Aslında hiçbir şey yapmamayı kendi doğanıza bir geçiş kapısı olarak düşünebilirsiniz, tüm hayatın koşturmaları, üzerime binen sorumluluklar, yapmam gereken görevlerin sıkıntısı beni sadece gece yürüyerek iyi ediyor. Siz de mesela programınız ne kadar yoğun olursa olsun, ufacık bir hiçbir şey yapmayarak, bunu kendinize hediye etmeyi deneyin bir isterseniz. Bu anlar sadece durmakla ilgili de değil. Fiziksel veya zihinsel bir amaç olmaksızın hareket etmek de bir nevi hiçbir şey yapmamaktır. Kim bilir, belki dans ederek bile bunu yakalayabilirsiniz. Sürekli bir iş peşinde koşarken amaçsızca hareket etme dakikaları bulmak sizin kendi hiçbir şeyiniz olabilir, aslında bu hiçbir şey yapmama akımı Hollandalılardan çıkma bir akımdır, ismine de Niksen diyorlar. Bu akım oldukça toplumumuzda da yaygın olarak kullanılmaya başlandı.
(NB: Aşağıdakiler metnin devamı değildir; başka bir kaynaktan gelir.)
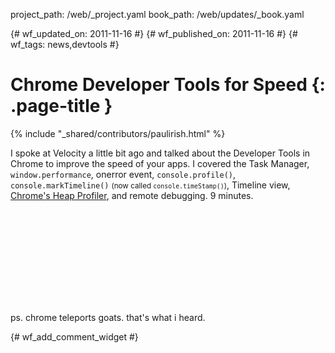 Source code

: project_path: /web/_project.yaml
book_path: /web/updates/_book.yaml

{# wf_updated_on: 2011-11-16 #}
{# wf_published_on: 2011-11-16 #}
{# wf_tags: news,devtools #}

# Chrome Developer Tools for Speed {: .page-title }

{% include "_shared/contributors/paulirish.html" %}


I spoke at Velocity a little bit ago and talked about the Developer Tools in Chrome to improve the speed of your apps. I covered the Task Manager, <code>window.performance</code>, onerror event, <code>console.profile()</code>, <code>console.markTimeline()</code> <small>(now called <code>console.timeStamp()</code>)</small>, Timeline view, <a href="http://gent.ilcore.com/2011/08/finding-memory-leaks.html">Chrome's Heap Profiler</a>, and remote debugging. 9 minutes.

<div class="video-wrapper">
  <iframe class="devsite-embedded-youtube-video" data-video-id="MllBwuHbWMY"
          data-autohide="1" data-showinfo="0" frameborder="0" allowfullscreen>
  </iframe>
</div>

ps. chrome teleports goats. that's what i heard.


{# wf_add_comment_widget #}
Aslında temel olarak ”hiçbir şey yapmamak” sadece olduğunuz yerde durup yatmak değil ama; boş boş etrafta dolaşmak, müzik dinlemek, dans etmek, şarkı söylemek hiçbir şey düşünmeden anı yaşamak aslında. Çoğu kişi için hiçbir şey yapmamak göründüğü kadar basit değildir, örneğin; hareketsiz oturup pencereden dışarı bakmak biraz zor olabilir, bahsettiğim aslında tam olarak bu değil. Niksen kavramının temel amacı, insanların hiçbir şey yapmadığında bile, beynimiz hala bilgiyi işlemektedir ve bekleyen sorunları çözmek için mevcut işlem gücünü kullanabilir ve bu da sizin yaratıcılığını artırabilir. Bu, bir yürüyüşteki bir soruna çığır açan bir çözüme sahip olmakla veya harika bir iş fikrinin hayal kurarken kendini göstermesiyle ortaya çıkabilir veya şarkı söylediğiniz anda hayallerinizin olduğunu keşfedersiniz, ya da dans ettiğiniz de aslında yaşamın o kadar sıkıcı ve çekilmez olmadığını fark edersiniz.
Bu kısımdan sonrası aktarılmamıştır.